A lei é como uma régua rígida aplicada a uma superfície curva: inevitavelmente haverá pontos em que não encaixa. Ajustá-la às singularidades pessoais não destrói sua força, mas cumpre sua intenção mais profunda.
Aplicar a lei com equidade (“tratar desigualmente os desiguais na medida de suas desigualdades”) não é se desviar dela, mas uma forma de regulação. É um gesto de flexão, o movimento que dá à Justiça a sua maleabilidade, permitindo que a norma, sem se trair, reencontre o humano que pretendia proteger.
Esse princípio encontrou expressão viva no juiz Frank Caprio. Sua morte recente, aos 88 anos, deixa um vazio, mas também um legado que deveria fazer parte do currículo obrigatório nas faculdades de direito — e do coração de todos os magistrados.

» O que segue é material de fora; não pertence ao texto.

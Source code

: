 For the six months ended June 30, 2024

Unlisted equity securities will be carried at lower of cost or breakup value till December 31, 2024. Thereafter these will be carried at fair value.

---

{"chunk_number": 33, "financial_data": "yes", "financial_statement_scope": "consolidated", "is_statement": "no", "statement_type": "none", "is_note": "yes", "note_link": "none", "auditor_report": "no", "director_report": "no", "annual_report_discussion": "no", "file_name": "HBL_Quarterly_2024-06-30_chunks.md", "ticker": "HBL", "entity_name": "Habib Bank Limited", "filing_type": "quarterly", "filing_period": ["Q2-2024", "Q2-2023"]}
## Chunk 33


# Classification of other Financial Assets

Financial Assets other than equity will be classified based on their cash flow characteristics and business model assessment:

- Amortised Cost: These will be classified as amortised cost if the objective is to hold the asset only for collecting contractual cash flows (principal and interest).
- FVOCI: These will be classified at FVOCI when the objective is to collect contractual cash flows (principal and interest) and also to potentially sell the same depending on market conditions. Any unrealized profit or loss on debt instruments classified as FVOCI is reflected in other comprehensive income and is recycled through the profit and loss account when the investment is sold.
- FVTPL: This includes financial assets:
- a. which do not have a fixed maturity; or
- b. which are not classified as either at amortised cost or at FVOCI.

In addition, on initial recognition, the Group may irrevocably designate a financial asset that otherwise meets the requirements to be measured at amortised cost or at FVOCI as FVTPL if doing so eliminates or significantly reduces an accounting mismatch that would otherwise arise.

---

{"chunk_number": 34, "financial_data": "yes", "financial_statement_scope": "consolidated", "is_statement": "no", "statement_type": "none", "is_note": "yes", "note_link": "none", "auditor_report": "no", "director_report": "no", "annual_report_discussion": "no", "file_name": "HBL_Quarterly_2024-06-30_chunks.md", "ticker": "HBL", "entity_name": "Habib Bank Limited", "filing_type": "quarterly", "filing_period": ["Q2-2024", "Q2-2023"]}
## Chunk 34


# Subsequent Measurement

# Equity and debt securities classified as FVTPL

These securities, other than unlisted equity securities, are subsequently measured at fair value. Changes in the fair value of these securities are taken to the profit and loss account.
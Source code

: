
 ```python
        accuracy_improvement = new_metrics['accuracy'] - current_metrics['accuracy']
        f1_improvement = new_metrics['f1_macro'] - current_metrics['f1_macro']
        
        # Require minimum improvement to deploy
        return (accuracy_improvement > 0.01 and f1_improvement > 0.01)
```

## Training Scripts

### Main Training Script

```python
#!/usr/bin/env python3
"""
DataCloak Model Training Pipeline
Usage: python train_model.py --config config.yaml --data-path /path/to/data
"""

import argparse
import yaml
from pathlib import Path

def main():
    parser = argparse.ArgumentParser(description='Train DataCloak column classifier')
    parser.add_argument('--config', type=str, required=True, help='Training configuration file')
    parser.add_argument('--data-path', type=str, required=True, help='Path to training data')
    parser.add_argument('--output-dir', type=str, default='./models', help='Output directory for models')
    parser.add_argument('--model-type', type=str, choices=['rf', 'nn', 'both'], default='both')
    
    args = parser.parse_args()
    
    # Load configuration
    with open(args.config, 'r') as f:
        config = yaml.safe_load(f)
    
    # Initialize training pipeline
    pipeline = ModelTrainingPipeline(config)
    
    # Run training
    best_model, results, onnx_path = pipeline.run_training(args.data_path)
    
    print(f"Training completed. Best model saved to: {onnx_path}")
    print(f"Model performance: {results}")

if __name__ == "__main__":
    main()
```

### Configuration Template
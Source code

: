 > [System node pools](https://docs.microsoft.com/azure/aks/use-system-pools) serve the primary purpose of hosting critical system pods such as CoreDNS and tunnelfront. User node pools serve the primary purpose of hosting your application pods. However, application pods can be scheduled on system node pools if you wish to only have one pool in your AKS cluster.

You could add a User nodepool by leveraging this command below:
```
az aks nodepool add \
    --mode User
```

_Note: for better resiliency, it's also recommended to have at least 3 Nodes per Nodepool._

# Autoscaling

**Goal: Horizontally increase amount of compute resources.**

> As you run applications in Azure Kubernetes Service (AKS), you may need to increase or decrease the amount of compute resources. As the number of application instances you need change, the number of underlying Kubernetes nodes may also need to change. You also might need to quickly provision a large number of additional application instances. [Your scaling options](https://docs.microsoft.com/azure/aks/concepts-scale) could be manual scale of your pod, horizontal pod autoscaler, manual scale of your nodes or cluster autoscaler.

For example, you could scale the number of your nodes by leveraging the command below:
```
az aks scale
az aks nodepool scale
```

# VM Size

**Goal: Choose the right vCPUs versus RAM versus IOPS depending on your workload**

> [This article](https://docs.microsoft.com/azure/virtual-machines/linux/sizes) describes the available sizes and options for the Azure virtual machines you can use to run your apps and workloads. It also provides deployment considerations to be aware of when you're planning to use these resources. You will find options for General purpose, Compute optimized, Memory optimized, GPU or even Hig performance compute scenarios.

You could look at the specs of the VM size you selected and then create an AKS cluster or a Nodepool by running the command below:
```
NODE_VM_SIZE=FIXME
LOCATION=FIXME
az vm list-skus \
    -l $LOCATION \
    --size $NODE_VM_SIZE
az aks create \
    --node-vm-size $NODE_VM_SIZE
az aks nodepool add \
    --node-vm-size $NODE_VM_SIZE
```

Caprio defendia que a Justiça só é completa quando temperada pela humanidade. Conhecido como “o juiz mais gentil do mundo”, tinha o dom e a sabedoria de encontrar o espaço invisível que existe entre a letra rígida e o espírito da lei —o ponto exato onde se encontra a verdadeira Justiça. Fazia isso de forma quase pedagógica, durante décadas, diante das câmeras.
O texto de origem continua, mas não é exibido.